In French with English subtitles.
Stars Gaspard Manesse, Raphael Fejto, Francine Racette.
Though the severely pronounced peaks and valleys of director Louis Malle’s career didn’t include an inordinate number of duds that were totally beyond redemption, he did make Crackers and Alamo Bay in succession during the mid-1980s. Especially wounded by Vincent Canby’s brutal New York Times review of the latter (a reaction Malle widow Candice Bergen recalls in a supplemental interview here), Malle returned to homeland France and undertook a long-gestating semi-autobiographical project — one he’d avoided until he had the maturity and perspective to tackle it. The result was Au Revoir Les Enfants, one of the writer/director’s greatest achievements and a worthy companion piece to what Malle regarded as his greatest work: 1974’s Lacombe, Lucien.
Both films involve French collaboration with the Germans during the waning days of World War II, but Au Revoir is specifically based on a life-altering event the filmmaker witnessed in his youth, when his prestigious Catholic boarding school hid in plain sight a handful of Jewish youngsters. Then, in January 1944, he watched a Gestapo agent enter his Fontainebleau classroom and haul away a fellow student. The other Jewish boys were seized as well, as was the school’s headmaster — he the only one to survive the war (but just barely).
The screen result has a pitch-perfect tone: melancholy with a sense of dread but also with a sense of humor. Stripped of the personal dimension Malle brings to the story, one can almost imagine Francois Truffaut having directed it — and, indeed, some of the classroom scenes recall The 400 Blows, though, appropriately, the laughs aren’t as knockabout (more like warm, knowing chuckles that emanate from situations that feel true to life). There’s also a direct link to Lacombe, Lucien with a significant supporting character who rates his own featurette in the Blu-ray’s bonus section — one so politically maladroit (not that he’s awash in employment options) that he joins the Gestapo in 1944.
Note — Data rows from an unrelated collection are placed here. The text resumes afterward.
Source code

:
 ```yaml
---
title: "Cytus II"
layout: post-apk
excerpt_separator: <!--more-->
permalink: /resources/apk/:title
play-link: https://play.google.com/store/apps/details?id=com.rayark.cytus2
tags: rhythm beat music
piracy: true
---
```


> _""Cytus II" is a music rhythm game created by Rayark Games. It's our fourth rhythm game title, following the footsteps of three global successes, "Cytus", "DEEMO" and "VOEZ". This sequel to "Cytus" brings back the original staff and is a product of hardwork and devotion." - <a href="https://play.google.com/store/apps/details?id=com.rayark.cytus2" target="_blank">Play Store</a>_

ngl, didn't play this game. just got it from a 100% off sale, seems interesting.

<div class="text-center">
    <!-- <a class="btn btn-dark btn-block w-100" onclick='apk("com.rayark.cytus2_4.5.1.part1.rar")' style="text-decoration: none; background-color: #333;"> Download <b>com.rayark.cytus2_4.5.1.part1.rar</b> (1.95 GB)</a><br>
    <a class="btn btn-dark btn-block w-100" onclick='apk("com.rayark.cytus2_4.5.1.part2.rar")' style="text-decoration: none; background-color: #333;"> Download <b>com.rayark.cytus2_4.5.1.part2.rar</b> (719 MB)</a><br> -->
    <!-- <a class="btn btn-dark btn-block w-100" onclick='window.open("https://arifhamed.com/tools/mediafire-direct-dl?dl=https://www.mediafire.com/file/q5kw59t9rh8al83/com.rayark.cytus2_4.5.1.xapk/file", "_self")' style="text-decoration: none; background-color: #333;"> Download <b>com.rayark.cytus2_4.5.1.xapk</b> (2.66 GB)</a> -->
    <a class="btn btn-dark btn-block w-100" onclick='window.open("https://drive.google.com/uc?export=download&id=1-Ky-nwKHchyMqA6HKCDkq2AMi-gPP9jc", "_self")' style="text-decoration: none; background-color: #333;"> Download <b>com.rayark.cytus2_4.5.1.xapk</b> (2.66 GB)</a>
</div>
Perhaps story-central Julien (Gaspard Manesse as a stand-in for Malle) can’t feel the tide turning because he’s in the process of learning about life on just about every level. But his family members do. Played by Francine Racette (in real life, the longtime companion of Donald Sutherland), Gaspard’s mother notes that “everyone” has turned against (Vichy France chieftain Philippe) Petain — a rather haughty remark that inspires film historian Philip Kemp, in one of the two Criterion essays here, to compare it to “the pique of one accused of favoring last season’s hemline.” And Julien’s girl-crazy older brother is confident enough by this time to make a regular habit of giving the Gestapo members and collaborators wrong information when they ask for directions.
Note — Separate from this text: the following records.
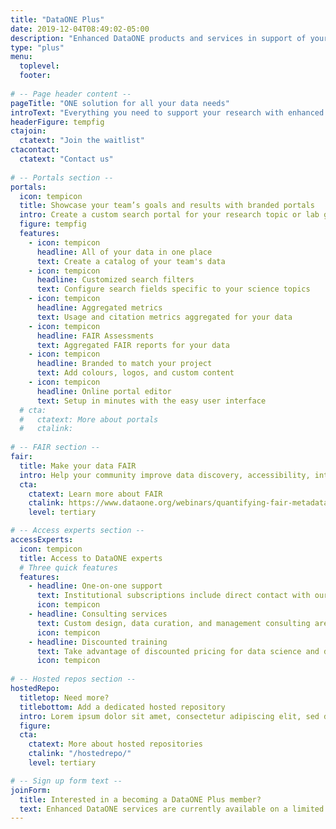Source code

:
 ```yaml
---
title: "DataONE Plus"
date: 2019-12-04T08:49:02-05:00
description: "Enhanced DataONE products and services in support of your research, including branded portals, customized search, quality assessment metrics (including the FAIR suite), and much more."
type: "plus"
menu:
  toplevel:
  footer:
  
# -- Page header content --
pageTitle: "ONE solution for all your data needs"
introText: "Everything you need to support your research with enhanced services from DataONE."
headerFigure: tempfig
ctajoin:
  ctatext: "Join the waitlist"
ctacontact:
  ctatext: "Contact us"
  
# -- Portals section --
portals:
  icon: tempicon
  title: Showcase your team’s goals and results with branded portals
  intro: Create a custom search portal for your research topic or lab group that spans repositories in the DataONE network. Branded portals provide a convenient, readily customized way to communicate your science, your team, your data, and related data from the DataONE network.
  figure: tempfig
  features:
    - icon: tempicon
      headline: All of your data in one place
      text: Create a catalog of your team's data
    - icon: tempicon
      headline: Customized search filters
      text: Configure search fields specific to your science topics
    - icon: tempicon
      headline: Aggregated metrics
      text: Usage and citation metrics aggregated for your data
    - icon: tempicon
      headline: FAIR Assessments
      text: Aggregated FAIR reports for your data
    - icon: tempicon
      headline: Branded to match your project
      text: Add colours, logos, and custom content
    - icon: tempicon
      headline: Online portal editor
      text: Setup in minutes with the easy user interface
  # cta:
  #   ctatext: More about portals
  #   ctalink:
      
# -- FAIR section --
fair:
  title: Make your data FAIR
  intro: Help your community improve data discovery, accessibility, interoperability, and reuse with quantitative metadata quality assessment using the FAIR principles. Get reports for individual datasets, portal collections, or an entire repository.
  cta:
    ctatext: Learn more about FAIR
    ctalink: https://www.dataone.org/webinars/quantifying-fair-metadata-improvement-and-guidance-dataone-repository-network
    level: tertiary

# -- Access experts section --
accessExperts:
  icon: tempicon
  title: Access to DataONE experts
  # Three quick features
  features:
    - headline: One-on-one support
      text: Institutional subscriptions include direct contact with our staff to resolve issues in a timely manner
      icon: tempicon
    - headline: Consulting services
      text: Custom design, data curation, and management consulting are available at hourly rates
      icon: tempicon
    - headline: Discounted training
      text: Take advantage of discounted pricing for data science and data management training courses
      icon: tempicon
    
# -- Hosted repos section --
hostedRepo:
  titletop: Need more?
  titlebottom: Add a dedicated hosted repository
  intro: Lorem ipsum dolor sit amet, consectetur adipiscing elit, sed do eiusmod tempor incididunt ut labore et dolore magna aliqua. Lorem ipsum dolor sit amet, consectetur adipiscing elit, sed do eiusmod tempor incididunt ut labore et dolore magna aliqua.
  figure:
  cta:
    ctatext: More about hosted repositories
    ctalink: "/hostedrepo/"
    level: tertiary

# -- Sign up form text --
joinForm:
  title: Interested in a becoming a DataONE Plus member?
  text: Enhanced DataONE services are currently available on a limited basis as part of a beta program. Please provide the information below and we’ll get in touch when these services are ready for your organization.
---
```

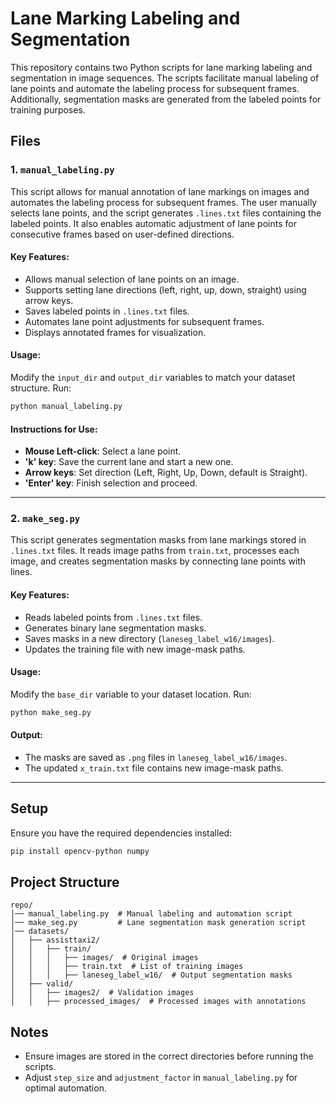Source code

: # Lane Marking Labeling and Segmentation

This repository contains two Python scripts for lane marking labeling and segmentation in image sequences. The scripts facilitate manual labeling of lane points and automate the labeling process for subsequent frames. Additionally, segmentation masks are generated from the labeled points for training purposes.

## Files

### 1. `manual_labeling.py`
This script allows for manual annotation of lane markings on images and automates the labeling process for subsequent frames. The user manually selects lane points, and the script generates `.lines.txt` files containing the labeled points. It also enables automatic adjustment of lane points for consecutive frames based on user-defined directions.

#### **Key Features:**
- Allows manual selection of lane points on an image.
- Supports setting lane directions (left, right, up, down, straight) using arrow keys.
- Saves labeled points in `.lines.txt` files.
- Automates lane point adjustments for subsequent frames.
- Displays annotated frames for visualization.

#### **Usage:**
Modify the `input_dir` and `output_dir` variables to match your dataset structure. Run:
```bash
python manual_labeling.py
```

#### **Instructions for Use:**
- **Mouse Left-click**: Select a lane point.
- **'k' key**: Save the current lane and start a new one.
- **Arrow keys**: Set direction (Left, Right, Up, Down, default is Straight).
- **'Enter' key**: Finish selection and proceed.

---

### 2. `make_seg.py`
This script generates segmentation masks from lane markings stored in `.lines.txt` files. It reads image paths from `train.txt`, processes each image, and creates segmentation masks by connecting lane points with lines.

#### **Key Features:**
- Reads labeled points from `.lines.txt` files.
- Generates binary lane segmentation masks.
- Saves masks in a new directory (`laneseg_label_w16/images`).
- Updates the training file with new image-mask paths.

#### **Usage:**
Modify the `base_dir` variable to your dataset location. Run:
```bash
python make_seg.py
```

#### **Output:**
- The masks are saved as `.png` files in `laneseg_label_w16/images`.
- The updated `x_train.txt` file contains new image-mask paths.

---

## Setup
Ensure you have the required dependencies installed:
```bash
pip install opencv-python numpy
```

## Project Structure
```
repo/
│── manual_labeling.py  # Manual labeling and automation script
│── make_seg.py         # Lane segmentation mask generation script
│── datasets/
│   ├── assisttaxi2/
│   │   ├── train/
│   │   │   ├── images/  # Original images
│   │   │   ├── train.txt  # List of training images
│   │   │   ├── laneseg_label_w16/  # Output segmentation masks
│   ├── valid/
│   │   ├── images2/  # Validation images
│   │   ├── processed_images/  # Processed images with annotations
```

## Notes
- Ensure images are stored in the correct directories before running the scripts.
- Adjust `step_size` and `adjustment_factor` in `manual_labeling.py` for optimal automation.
Most of the child actors here were not professionals, and in a 53-minute audio excerpt here from a 1988 AFI interview, Malle recounts his fears of being unable to cast the two key roles of Julien and his Jewish classmate Jean Bonnet (usually called “Bonnet” and played by the hauntingly passive-looking Raphael Fejto). Failure to do so would have meant postponing production, which is always a minefield. And in this case, it was imperative that Malle have a January shooting schedule to match the real-life events, in which frigid temperatures were part of the memory. Once he succeeded (in December), Bergen visited the set and recalls that it was the coldest she had ever been in her life. Production photos show her and Malle thoroughly bundled up — while the kids playing the students stood outside in knickers (with legs, says, Bergen, that were blue).
You can walk into this movie not knowing anything about the particulars and almost immediately sense that it’s authentic. Every scene is invested with details — you could call them “throwaways,” but that would seriously undervalue them — that don’t in any sense feel contrived. You see this in the boys’ adolescent literary discussion of Arabian Nights’ sex scenes; during the school’s recreational showing of Chaplin’s The Immigrant (included on the Blu-ray as an extra); during some impromptu boogie-woogie by Gaspard and Bonnet at the piano; during the black marketeering subplot that emanates from the school’s kitchen; and the flirtatious act that Gaspard’s essentially decent mother puts on for Gestapo restaurant customers (they are handsome men, don’t you know).
Previously released as a DVD in a 3-for-3 Criterion box with Lacombe and Murmur of the Heart and eventually as a solo, Au Revoir on Blu-ray nails the muted-color look and soundtrack (Malle was a stickler for sound) of the theatrical presentation — just as I remember it at the New York press screening. And speaking of that, Vincent Canby made amends by putting the film on his yearly 10-best list, a couple months before it received an Oscar nomination for best foreign-language film. It lost in a surprise upset to Denmark’s Babette’s Feast — a choice I wouldn’t wish on anyone. I do wish, though, that more people would take the time to see both — each among the decade’s supreme screen accomplishments.